-- Provided records follows --

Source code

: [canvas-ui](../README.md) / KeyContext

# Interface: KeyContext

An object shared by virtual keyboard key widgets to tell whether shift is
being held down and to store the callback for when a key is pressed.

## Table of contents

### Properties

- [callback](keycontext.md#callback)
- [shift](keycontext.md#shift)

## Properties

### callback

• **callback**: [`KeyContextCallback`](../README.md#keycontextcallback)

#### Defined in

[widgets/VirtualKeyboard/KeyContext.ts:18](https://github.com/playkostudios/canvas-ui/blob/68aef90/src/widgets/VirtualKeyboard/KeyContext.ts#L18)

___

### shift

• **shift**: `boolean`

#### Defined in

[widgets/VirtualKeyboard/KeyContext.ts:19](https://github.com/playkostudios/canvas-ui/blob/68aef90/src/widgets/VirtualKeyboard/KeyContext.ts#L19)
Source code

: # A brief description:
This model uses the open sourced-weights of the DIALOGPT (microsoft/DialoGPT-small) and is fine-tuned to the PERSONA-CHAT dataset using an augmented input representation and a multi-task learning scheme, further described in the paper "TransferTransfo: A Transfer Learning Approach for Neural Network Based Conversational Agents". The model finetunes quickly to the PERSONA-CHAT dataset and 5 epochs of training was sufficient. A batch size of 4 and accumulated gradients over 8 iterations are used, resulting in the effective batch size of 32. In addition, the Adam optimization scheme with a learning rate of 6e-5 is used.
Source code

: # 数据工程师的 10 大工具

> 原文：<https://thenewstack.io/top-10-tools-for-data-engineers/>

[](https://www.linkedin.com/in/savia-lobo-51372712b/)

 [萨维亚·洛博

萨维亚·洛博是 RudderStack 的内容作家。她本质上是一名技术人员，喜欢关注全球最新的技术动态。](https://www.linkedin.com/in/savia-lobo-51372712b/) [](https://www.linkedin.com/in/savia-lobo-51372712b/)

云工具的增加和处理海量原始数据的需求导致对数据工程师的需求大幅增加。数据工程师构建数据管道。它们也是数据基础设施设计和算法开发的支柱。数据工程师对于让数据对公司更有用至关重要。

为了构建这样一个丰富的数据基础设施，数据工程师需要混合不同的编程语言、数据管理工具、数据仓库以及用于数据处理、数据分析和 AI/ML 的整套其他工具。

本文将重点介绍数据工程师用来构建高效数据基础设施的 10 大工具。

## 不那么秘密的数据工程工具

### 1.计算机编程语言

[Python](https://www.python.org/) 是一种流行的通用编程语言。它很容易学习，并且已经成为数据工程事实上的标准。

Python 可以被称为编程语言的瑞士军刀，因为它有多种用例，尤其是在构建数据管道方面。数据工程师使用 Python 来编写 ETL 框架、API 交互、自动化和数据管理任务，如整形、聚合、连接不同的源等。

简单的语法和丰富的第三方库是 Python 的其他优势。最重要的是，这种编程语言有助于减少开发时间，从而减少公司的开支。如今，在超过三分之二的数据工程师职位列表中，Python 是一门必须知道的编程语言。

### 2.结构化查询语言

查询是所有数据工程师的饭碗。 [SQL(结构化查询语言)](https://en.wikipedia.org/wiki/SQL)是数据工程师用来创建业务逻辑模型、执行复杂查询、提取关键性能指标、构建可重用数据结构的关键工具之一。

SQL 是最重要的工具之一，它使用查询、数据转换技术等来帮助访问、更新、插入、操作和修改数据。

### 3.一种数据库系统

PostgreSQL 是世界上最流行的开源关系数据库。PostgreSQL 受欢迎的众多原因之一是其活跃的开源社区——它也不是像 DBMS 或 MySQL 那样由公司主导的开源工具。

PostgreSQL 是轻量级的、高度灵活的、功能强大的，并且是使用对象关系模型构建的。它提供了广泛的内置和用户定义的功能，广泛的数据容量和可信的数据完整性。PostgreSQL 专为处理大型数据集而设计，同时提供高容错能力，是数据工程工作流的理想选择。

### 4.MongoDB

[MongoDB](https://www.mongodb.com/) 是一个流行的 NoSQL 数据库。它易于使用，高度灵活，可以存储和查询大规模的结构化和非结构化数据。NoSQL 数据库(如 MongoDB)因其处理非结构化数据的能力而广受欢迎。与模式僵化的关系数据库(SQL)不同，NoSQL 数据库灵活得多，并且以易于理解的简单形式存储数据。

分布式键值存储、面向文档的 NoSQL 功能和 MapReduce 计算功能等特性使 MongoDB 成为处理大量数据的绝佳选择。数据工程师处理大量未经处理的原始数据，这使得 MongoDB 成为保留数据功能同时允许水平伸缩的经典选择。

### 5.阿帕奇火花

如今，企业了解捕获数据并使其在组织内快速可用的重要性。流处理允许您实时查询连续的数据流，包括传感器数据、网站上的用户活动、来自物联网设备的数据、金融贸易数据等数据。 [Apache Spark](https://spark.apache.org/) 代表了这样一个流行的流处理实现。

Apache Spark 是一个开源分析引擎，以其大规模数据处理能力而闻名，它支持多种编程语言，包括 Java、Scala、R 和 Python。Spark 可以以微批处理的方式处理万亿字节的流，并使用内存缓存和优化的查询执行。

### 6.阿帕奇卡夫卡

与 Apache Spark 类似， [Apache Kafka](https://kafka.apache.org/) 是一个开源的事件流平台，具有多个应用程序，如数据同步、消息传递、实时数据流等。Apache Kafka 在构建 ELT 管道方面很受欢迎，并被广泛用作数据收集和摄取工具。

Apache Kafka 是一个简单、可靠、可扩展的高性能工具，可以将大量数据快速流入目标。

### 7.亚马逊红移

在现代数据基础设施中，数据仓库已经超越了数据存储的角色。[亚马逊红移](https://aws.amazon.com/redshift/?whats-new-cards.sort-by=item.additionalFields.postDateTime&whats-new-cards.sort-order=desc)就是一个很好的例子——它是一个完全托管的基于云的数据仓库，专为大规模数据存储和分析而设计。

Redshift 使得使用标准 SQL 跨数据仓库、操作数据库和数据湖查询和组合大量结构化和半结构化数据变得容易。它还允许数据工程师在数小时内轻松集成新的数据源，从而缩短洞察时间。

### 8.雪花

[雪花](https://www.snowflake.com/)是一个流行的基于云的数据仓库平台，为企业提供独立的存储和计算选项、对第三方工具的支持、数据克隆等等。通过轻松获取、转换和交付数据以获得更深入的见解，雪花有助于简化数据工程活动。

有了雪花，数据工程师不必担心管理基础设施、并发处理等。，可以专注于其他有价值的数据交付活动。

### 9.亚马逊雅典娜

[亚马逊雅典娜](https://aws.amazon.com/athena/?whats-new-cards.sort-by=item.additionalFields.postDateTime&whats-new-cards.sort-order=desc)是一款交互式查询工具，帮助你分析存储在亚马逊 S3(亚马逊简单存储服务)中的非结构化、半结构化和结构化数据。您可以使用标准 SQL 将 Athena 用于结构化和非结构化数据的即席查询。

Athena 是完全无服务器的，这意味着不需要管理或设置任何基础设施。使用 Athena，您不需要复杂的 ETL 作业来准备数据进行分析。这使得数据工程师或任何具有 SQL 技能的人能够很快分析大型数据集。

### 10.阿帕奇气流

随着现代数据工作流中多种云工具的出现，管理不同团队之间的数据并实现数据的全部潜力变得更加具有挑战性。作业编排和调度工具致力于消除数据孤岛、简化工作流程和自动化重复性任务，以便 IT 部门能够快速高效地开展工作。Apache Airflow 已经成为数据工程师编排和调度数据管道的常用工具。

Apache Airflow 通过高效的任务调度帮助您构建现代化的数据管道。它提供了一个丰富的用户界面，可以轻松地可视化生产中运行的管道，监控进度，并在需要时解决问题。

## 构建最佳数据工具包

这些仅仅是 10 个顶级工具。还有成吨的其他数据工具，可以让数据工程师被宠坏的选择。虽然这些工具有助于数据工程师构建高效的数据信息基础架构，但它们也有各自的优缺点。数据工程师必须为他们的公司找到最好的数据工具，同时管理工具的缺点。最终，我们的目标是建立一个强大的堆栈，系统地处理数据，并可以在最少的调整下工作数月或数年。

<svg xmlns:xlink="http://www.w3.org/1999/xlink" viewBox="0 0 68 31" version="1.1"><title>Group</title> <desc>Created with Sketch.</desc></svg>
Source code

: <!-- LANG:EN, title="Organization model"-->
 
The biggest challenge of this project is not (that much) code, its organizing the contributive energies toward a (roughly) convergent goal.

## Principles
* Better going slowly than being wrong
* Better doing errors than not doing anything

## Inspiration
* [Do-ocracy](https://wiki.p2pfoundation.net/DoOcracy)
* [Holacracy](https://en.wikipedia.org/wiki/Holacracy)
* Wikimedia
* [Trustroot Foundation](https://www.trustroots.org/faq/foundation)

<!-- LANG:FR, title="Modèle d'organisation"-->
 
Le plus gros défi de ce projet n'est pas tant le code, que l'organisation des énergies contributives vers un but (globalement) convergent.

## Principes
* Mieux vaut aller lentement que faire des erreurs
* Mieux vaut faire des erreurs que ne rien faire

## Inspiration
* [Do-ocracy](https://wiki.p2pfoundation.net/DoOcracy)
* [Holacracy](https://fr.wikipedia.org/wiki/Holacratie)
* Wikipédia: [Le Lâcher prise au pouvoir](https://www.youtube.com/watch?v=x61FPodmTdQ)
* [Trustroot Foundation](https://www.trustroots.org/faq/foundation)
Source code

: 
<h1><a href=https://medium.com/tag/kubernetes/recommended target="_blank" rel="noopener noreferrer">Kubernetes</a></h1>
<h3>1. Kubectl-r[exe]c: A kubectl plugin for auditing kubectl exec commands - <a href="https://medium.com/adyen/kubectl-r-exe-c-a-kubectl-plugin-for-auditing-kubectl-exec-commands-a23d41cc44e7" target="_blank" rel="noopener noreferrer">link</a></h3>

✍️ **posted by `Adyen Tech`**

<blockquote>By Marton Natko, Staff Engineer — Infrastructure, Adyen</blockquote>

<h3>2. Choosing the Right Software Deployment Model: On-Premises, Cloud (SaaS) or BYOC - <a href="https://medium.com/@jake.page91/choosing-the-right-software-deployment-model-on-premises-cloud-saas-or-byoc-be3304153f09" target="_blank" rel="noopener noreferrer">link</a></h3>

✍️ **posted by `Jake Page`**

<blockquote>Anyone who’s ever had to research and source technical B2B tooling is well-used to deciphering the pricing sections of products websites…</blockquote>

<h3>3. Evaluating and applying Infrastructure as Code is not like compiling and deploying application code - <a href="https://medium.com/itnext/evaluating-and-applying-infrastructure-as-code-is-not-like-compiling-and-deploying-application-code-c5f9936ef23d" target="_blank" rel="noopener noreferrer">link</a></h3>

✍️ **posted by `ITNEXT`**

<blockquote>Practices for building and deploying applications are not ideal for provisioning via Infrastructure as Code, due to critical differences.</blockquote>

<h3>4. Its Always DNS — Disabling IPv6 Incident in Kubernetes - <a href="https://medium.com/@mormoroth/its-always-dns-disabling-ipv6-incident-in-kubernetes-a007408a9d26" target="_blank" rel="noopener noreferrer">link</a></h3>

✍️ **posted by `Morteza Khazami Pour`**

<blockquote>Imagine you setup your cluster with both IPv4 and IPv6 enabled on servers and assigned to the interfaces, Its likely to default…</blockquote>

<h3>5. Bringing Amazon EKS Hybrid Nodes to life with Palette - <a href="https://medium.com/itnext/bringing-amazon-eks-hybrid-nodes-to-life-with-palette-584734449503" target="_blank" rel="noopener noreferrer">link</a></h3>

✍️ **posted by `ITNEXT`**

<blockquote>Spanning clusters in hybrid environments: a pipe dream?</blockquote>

-- Provided records concluded --

:: What you are asked to do ::
In the entries above, please find the line with "<h3>3. Evaluating and" and the line with "<blockquote>Practices for building", then write out exactly those two lines and every line between them, and nothing more.

:: Exercise output ::
<h3>3. Evaluating and applying Infrastructure as Code is not like compiling and deploying application code - <a href="https://medium.com/itnext/evaluating-and-applying-infrastructure-as-code-is-not-like-compiling-and-deploying-application-code-c5f9936ef23d" target="_blank" rel="noopener noreferrer">link</a></h3>

✍️ **posted by `ITNEXT`**

<blockquote>Practices for building and deploying applications are not ideal for provisioning via Infrastructure as Code, due to critical differences.</blockquote>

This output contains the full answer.